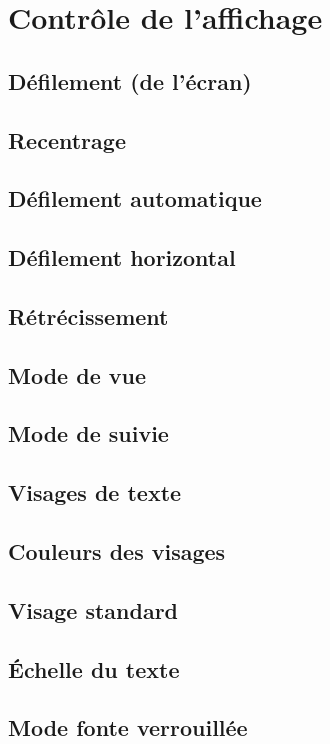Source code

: \chapter{Contrôle de l'affichage}
\section{Défilement (de l'écran)}
\section{Recentrage}
\section{Défilement automatique}
\section{Défilement horizontal}
\section{Rétrécissement}
\section{Mode de vue}
\section{Mode de suivie}
\section{Visages de texte}
\section{Couleurs des visages}
\section{Visage standard}
\section{\'Echelle du texte}
\section{Mode fonte verrouillée}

——

== Exercise brief ==
The answer must repeat every record exactly, with all pictures left out.

== Output for this exercise ==
Source code

: \chapter{Contrôle de l'affichage}
\section{Défilement (de l'écran)}
\section{Recentrage}
\section{Défilement automatique}
\section{Défilement horizontal}
\section{Rétrécissement}
\section{Mode de vue}
\section{Mode de suivie}
\section{Visages de texte}
\section{Couleurs des visages}
\section{Visage standard}
\section{\'Echelle du texte}
\section{Mode fonte verrouillée}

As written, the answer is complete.